How much is the youth involvement in social & sustainable initiatives?
Young people, especially university students are becoming more involved, the interest of being involved has built up among young people since the past 5-10 years, and social entrepreneurship has also become a trend among young people as more young people start up social projects and businesses.
It is also worth mentioning that most of CSR and sustainability activities undertaken by companies are focused on youth engagement, this has become a national direction for the majority of institutions in Jordan across all sectors.
What is the CSR approach in SME & MNC in Jordan?

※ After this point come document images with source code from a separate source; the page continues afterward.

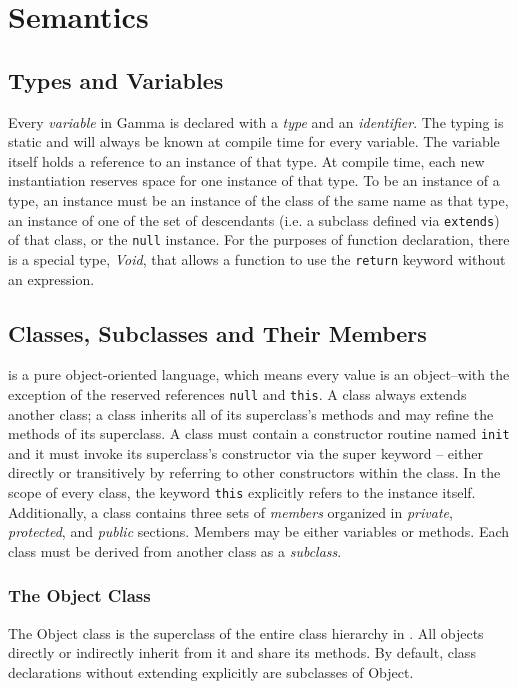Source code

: \section{Semantics}

\subsection{Types and Variables}
Every \textit{variable} in Gamma is declared with a \textit{type} and an \textit{identifier}. The typing is static and will always be known at compile time for every variable. The variable itself holds a reference to an instance of that type. At compile time, each new instantiation reserves space for one instance of that type. To be an instance of a type, an instance must be an instance of the class of the same name as that type, an instance of one of the set of descendants (i.e. a subclass defined via \verb!extends!) of that class, or the {\tt null} instance. For the purposes of function declaration, there is a special type, \textit{Void}, that allows a function to use the \verb!return! keyword without an expression.

\subsection{Classes, Subclasses and Their Members}
\Lang{} is a pure object-oriented language, which means every value is an object--with the exception of the reserved references \verb!null! and \verb!this!. A class always extends another class; a class inherits all of its superclass's methods and may refine the methods of its superclass. A class must contain a constructor routine named {\tt init} and it must invoke its superclass's constructor via the super keyword -- either directly or transitively by referring to other constructors within the class. In the scope of every class, the keyword \verb!this! explicitly refers to the instance itself. Additionally, a class contains three sets of \textit{members} organized in \textit{private}, \textit{protected}, and \textit{public} sections. Members may be either variables or methods. Each class must be derived from another class as a \textit{subclass}.

\subsubsection{The Object Class}
The Object class is the superclass of the entire class hierarchy in \Lang{}. All objects directly or indirectly inherit from it and share its methods. By default, class declarations without extending explicitly are subclasses of Object.

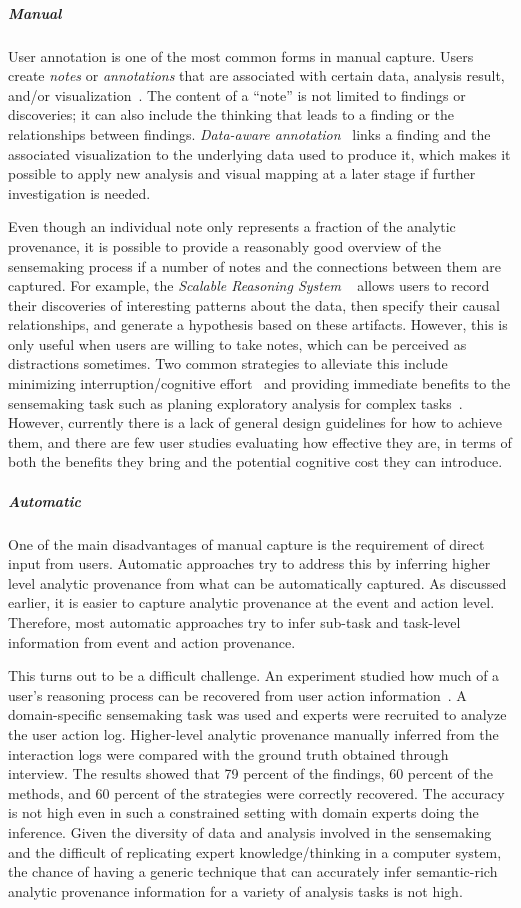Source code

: \subparagraph{Manual}
User annotation is one of the most common forms in manual capture. Users create \emph{notes} or \emph{annotations} that are associated with certain data, analysis result, and/or visualization~\cite{Heer2009,Walker2013}. The content of a ``note'' is not limited to findings or discoveries; it can also include the thinking that leads to a finding or the relationships between findings. \emph{Data-aware annotation}~\cite{Heer2008a} links a finding and the associated visualization to the underlying data used to produce it, which makes it possible to apply new analysis and visual mapping at a later stage if further investigation is needed. 

Even though an individual note only represents a fraction of the analytic provenance, it is possible to provide a reasonably good overview of the sensemaking process if a number of notes and the connections between them are captured. For example, the \emph{Scalable Reasoning System} ~\cite{Pike2009a} allows users to record their discoveries of interesting patterns about the data, then specify their causal relationships, and generate a hypothesis based on these artifacts. However, this is only useful when users are willing to take notes, which can be perceived as distractions sometimes. Two common strategies to alleviate this include minimizing interruption/cognitive effort~\cite{Hong2008} and providing immediate benefits to the sensemaking task such as planing exploratory analysis for complex tasks~\cite{Lunzer2014}. However, currently there is a lack of general design guidelines for how to achieve them, and there are few user studies evaluating how effective they are, in terms of both the benefits they bring and the potential cognitive cost they can introduce. 

\subparagraph{Automatic}
One of the main disadvantages of manual capture is the requirement of direct input from users. Automatic approaches try to address this by inferring higher level analytic provenance from what can be automatically captured. As discussed earlier, it is easier to capture analytic provenance at the event and action level. Therefore, most automatic approaches try to infer sub-task and task-level information from event and action provenance.

This turns out to be a difficult challenge. An experiment studied how much of a user's reasoning process can be recovered from user action information~\cite{Dou2009}. A domain-specific sensemaking task was used and experts were recruited to analyze the user action log. Higher-level analytic provenance manually inferred from the interaction logs were compared with the ground truth obtained through interview. The results showed that 79 percent of the findings, 60 percent of the methods, and 60 percent of the strategies were correctly recovered. The accuracy is not high even in such a constrained setting with domain experts doing the inference. Given the diversity of data and analysis involved in the sensemaking and the difficult of replicating expert knowledge/thinking in a computer system, the chance of having a generic technique that can accurately infer semantic-rich analytic provenance information for a variety of analysis tasks is not high.

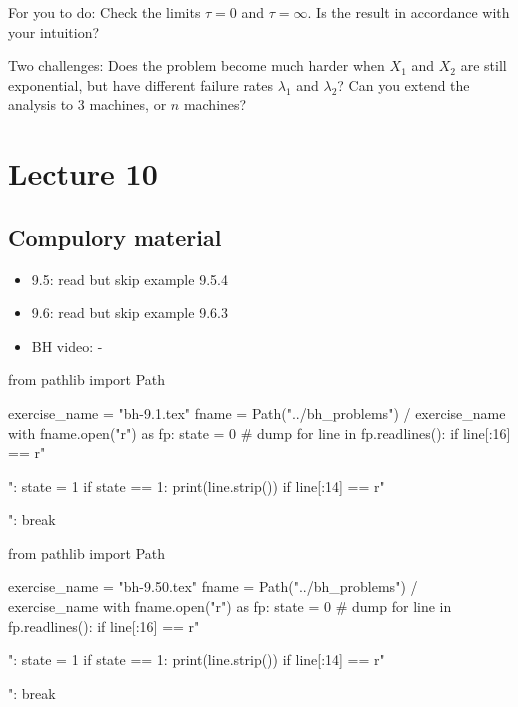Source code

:\begin{exercise}
\begin{solution}
For you to do: Check the limits $\tau=0$ and $\tau=\infty$. Is the result in accordance with your intuition?

Two challenges: Does the problem become much harder when $X_{1}$ and $X_{2}$ are still exponential, but have different failure rates $\lambda_1$ and $\lambda_{2}$? Can you extend the analysis to 3 machines, or $n$ machines?

\end{solution}
\end{exercise}



\section{Lecture 10}

\subsection{Compulory material}
\label{sec:compulory-material}


\begin{itemize}
\item 9.5: read but skip example 9.5.4
\item 9.6: read but skip example 9.6.3
\item BH video: -
\end{itemize}


\begin{pycode}
from pathlib import Path

exercise_name = "bh-9.1.tex"
fname = Path("../bh_problems") / exercise_name
with fname.open("r") as fp:
    state = 0  # dump
    for line in fp.readlines():
        if line[:16] == r"\begin{exercise}":
            state = 1
        if state == 1:
            print(line.strip())
        if line[:14] == r"\end{exercise}":
            break
\end{pycode}


\begin{pycode}
from pathlib import Path

exercise_name = "bh-9.50.tex"
fname = Path("../bh_problems") / exercise_name
with fname.open("r") as fp:
    state = 0  # dump
    for line in fp.readlines():
        if line[:16] == r"\begin{exercise}":
            state = 1
        if state == 1:
            print(line.strip())
        if line[:14] == r"\end{exercise}":
            break
\end{pycode}


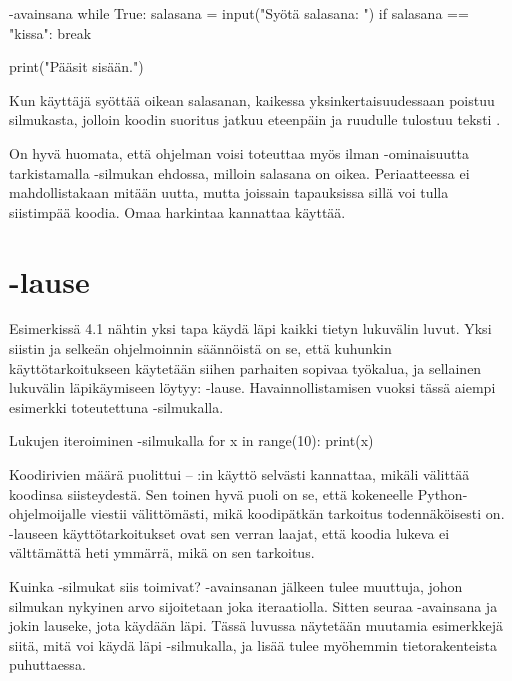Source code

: \begin{example}{-avainsana}
while True:
	salasana = input("Syötä salasana: ")
	if salasana == "kissa":
		break

print("Pääsit sisään.")
\end{example}

Kun käyttäjä syöttää oikean salasanan, kaikessa yksinkertaisuudessaan  poistuu silmukasta, jolloin koodin suoritus jatkuu eteenpäin ja ruudulle tulostuu teksti .

On hyvä huomata, että ohjelman voisi toteuttaa myös ilman -ominaisuutta tarkistamalla -silmukan ehdossa, milloin salasana on oikea. Periaatteessa  ei mahdollistakaan mitään uutta, mutta joissain tapauksissa sillä voi tulla siistimpää koodia. Omaa harkintaa kannattaa käyttää.

\section{-lause}

Esimerkissä 4.1 nähtin yksi tapa käydä läpi kaikki tietyn lukuvälin luvut. Yksi siistin ja selkeän ohjelmoinnin säännöistä on se, että kuhunkin käyttötarkoitukseen käytetään siihen parhaiten sopivaa työkalua, ja sellainen lukuvälin läpikäymiseen löytyy: -lause. Havainnollistamisen vuoksi tässä aiempi esimerkki toteutettuna -silmukalla.

\begin{example}{Lukujen iteroiminen -silmukalla}
for x in range(10):
	print(x)
\end{example}

Koodirivien määrä puolittui – :in käyttö selvästi kannattaa, mikäli välittää koodinsa siisteydestä. Sen toinen hyvä puoli on se, että kokeneelle Python-ohjelmoijalle  viestii välittömästi, mikä koodipätkän tarkoitus todennäköisesti on. -lauseen käyttötarkoitukset ovat sen verran laajat, että koodia lukeva ei välttämättä heti ymmärrä, mikä on sen tarkoitus.

Kuinka -silmukat siis toimivat? -avainsanan jälkeen tulee muuttuja, johon silmukan nykyinen arvo sijoitetaan joka iteraatiolla. Sitten seuraa -avainsana ja jokin lauseke, jota käydään läpi. Tässä luvussa näytetään muutamia esimerkkejä siitä, mitä voi käydä läpi -silmukalla, ja lisää tulee myöhemmin tietorakenteista puhuttaessa.

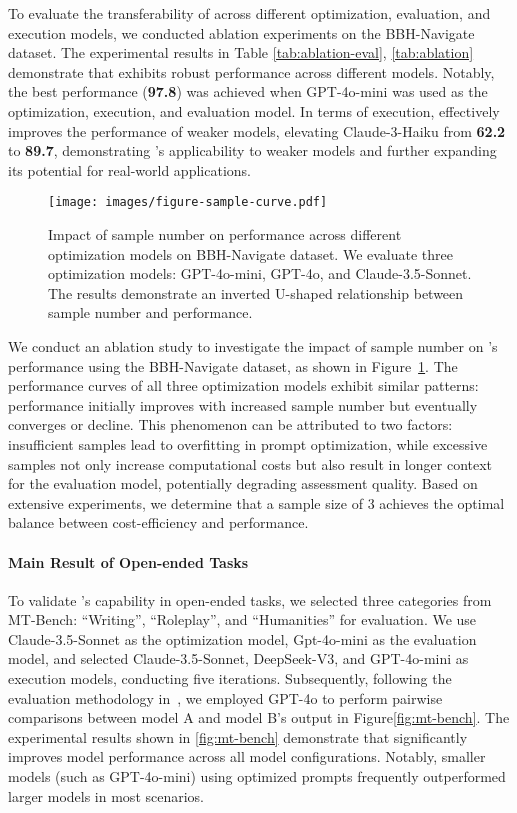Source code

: To evaluate the transferability of \ours across different optimization, evaluation, and execution models, we conducted ablation experiments on the BBH-Navigate dataset. The experimental results in Table \ref{tab:ablation-eval}, \ref{tab:ablation} demonstrate that \ours exhibits robust performance across different models. Notably, the best performance (\textbf{97.8}) was achieved when GPT-4o-mini was used as the optimization, execution, and evaluation model.  In terms of execution, \ours effectively improves the performance of weaker models, elevating Claude-3-Haiku from \textbf{62.2} to \textbf{89.7}, demonstrating \ours's applicability to weaker models and further expanding its potential for real-world applications.

\begin{figure}[t!]
  \centering
  \texttt{[image: images/figure-sample-curve.pdf]}
  \vspace{-2em}
  \caption{Impact of sample number on performance across different optimization models on BBH-Navigate dataset. We evaluate three optimization models: GPT-4o-mini, GPT-4o, and Claude-3.5-Sonnet. The results demonstrate an inverted U-shaped relationship between sample number and performance.}
  \label{fig:sample}
\end{figure}

We conduct an ablation study to investigate the impact of sample number on \ours's performance using the BBH-Navigate dataset, as shown in Figure~\ref{fig:sample}. The performance curves of all three optimization models exhibit similar patterns: performance initially improves with increased sample number but eventually  converges or decline. This phenomenon can be attributed to two factors: insufficient samples lead to overfitting in prompt optimization, while excessive samples not only increase computational costs but also result in longer context for the evaluation model, potentially degrading assessment quality. Based on extensive experiments, we determine that a sample size of 3 achieves the optimal balance between cost-efficiency and performance.

\paragraph{Main Result of Open-ended Tasks}

To validate \ours's capability in open-ended tasks, we selected three categories from MT-Bench: ``Writing'', ``Roleplay'', and ``Humanities'' for evaluation. We use Claude-3.5-Sonnet as the optimization model, Gpt-4o-mini as the evaluation model, and selected Claude-3.5-Sonnet, DeepSeek-V3, and GPT-4o-mini as execution models, conducting five iterations. Subsequently, following the evaluation methodology in~\cite{lianmin2023mtbench}, we employed GPT-4o to perform pairwise comparisons between model A and model B's output in Figure\ref{fig:mt-bench}. The experimental results shown in \ref{fig:mt-bench} demonstrate that \ours significantly improves model performance across all model configurations. 
Notably, smaller models (such as GPT-4o-mini) using optimized prompts frequently outperformed larger models in most scenarios.

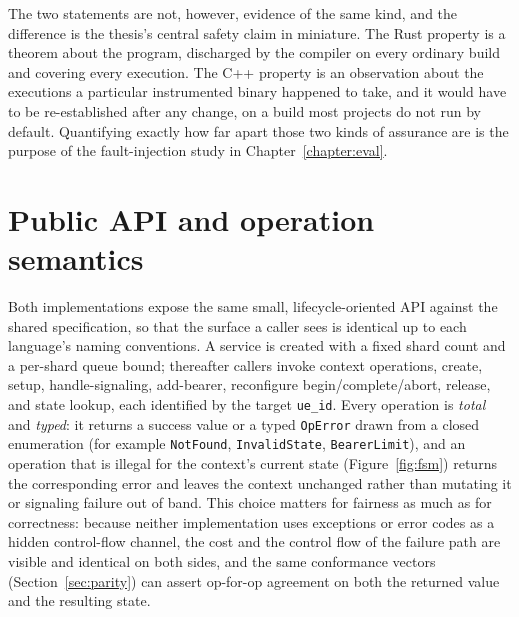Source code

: \documentclass[english,twoside,openright,a4paper,censored,csm,software-track-2020]{HYthesisML}
\begin{document}
The two statements are not, however, evidence of the same kind, and the difference is the
thesis's central safety claim in miniature. The Rust property is a theorem about the program,
discharged by the compiler on every ordinary build and covering every execution. The C++
property is an observation about the executions a particular instrumented binary happened to
take, and it would have to be re-established after any change, on a build most projects do not
run by default. Quantifying exactly how far apart those two kinds of assurance are is the
purpose of the fault-injection study in Chapter~\ref{chapter:eval}.

\section{Public API and operation semantics}
Both implementations expose the same small, lifecycle-oriented API against the shared
specification, so that the surface a caller sees is identical up to each language's naming
conventions. A service is created with a fixed shard count and a per-shard queue bound;
thereafter callers invoke context operations, create, setup, handle-signaling, add-bearer,
reconfigure begin/complete/abort, release, and state lookup, each identified by the target
\texttt{ue\_id}. Every operation is \emph{total} and \emph{typed}: it returns a success value or
a typed \texttt{OpError} drawn from a closed enumeration (for example \texttt{NotFound},
\texttt{InvalidState}, \texttt{BearerLimit}), and an operation that is illegal for the context's
current state (Figure~\ref{fig:fsm}) returns the corresponding error and leaves the context
unchanged rather than mutating it or signaling failure out of band. This choice matters for
fairness as much as for correctness: because neither implementation uses exceptions or error
codes as a hidden control-flow channel, the cost and the control flow of the failure path are
visible and identical on both sides, and the same conformance vectors (Section~\ref{sec:parity})
can assert op-for-op agreement on both the returned value and the resulting state.
\end{document}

The approach is very diverse depending on the size and industry of the companies, but generally one would notice a great interest among the SME segment on environmental issues related to greening their workplace, and also in volunteering with NGOs and CSOs, mostly performed on relatively small scales. Whilst in MNC’s the approach to sustainability is more thorough and holistic with clear policies and commitments to all aspects of sustainability, and goes beyond the implementation to include ongoing assessments and reporting.
However, I am personally proud to say that Mobs 'n Tech which is software start up company I am involved in is the youngest business start-up in Jordan and the Arab world to issue a “CR” policy integrating social and environmental considerations in the business model and the organizational values with clear CR commitments. We do hope that with our success we would inspire more micro and small businesses to integrate CSR as part of their business approach.
What steps are you planning to increase community engagement in CSR?
At CSR Watch – Jordan our ultimate objective is to get the Jordanian public (people) as employees, customers, and general stakeholders of companies, to take an active role against corporate misbehavior, and to demand better CSR practices.
In order to achieve this level of engagement, we need to first cover the awareness challenges, as each stakeholder group should first be aware of their rights as per Jordanian laws, and they also should be aware of the definitions of CSR and sustainability and how CSR can be of benefit for them as well as for companies.
After achieving awareness, we aim at educating these stakeholder groups on the channels they can use to voice their opinions and engage with companies to push for better practices and also create accountability among companies to address their stakeholders expectations and concerns.
Upon achieving the above we would be able to create a public demand for CSR which is able to influence policy makers and business associations to regulate CSR requirements among the corporate sector. The community engagement also goes beyond this to reach the level where people are able to monitor corporate misbehaviors and address them publicly to create accountability and trigger corrective actions from the companies’ end. This presents a challenge as well as an opportunity for companies in Jordan to communicate and engage with their stakeholders to work as partners for sustainable development in Jordan.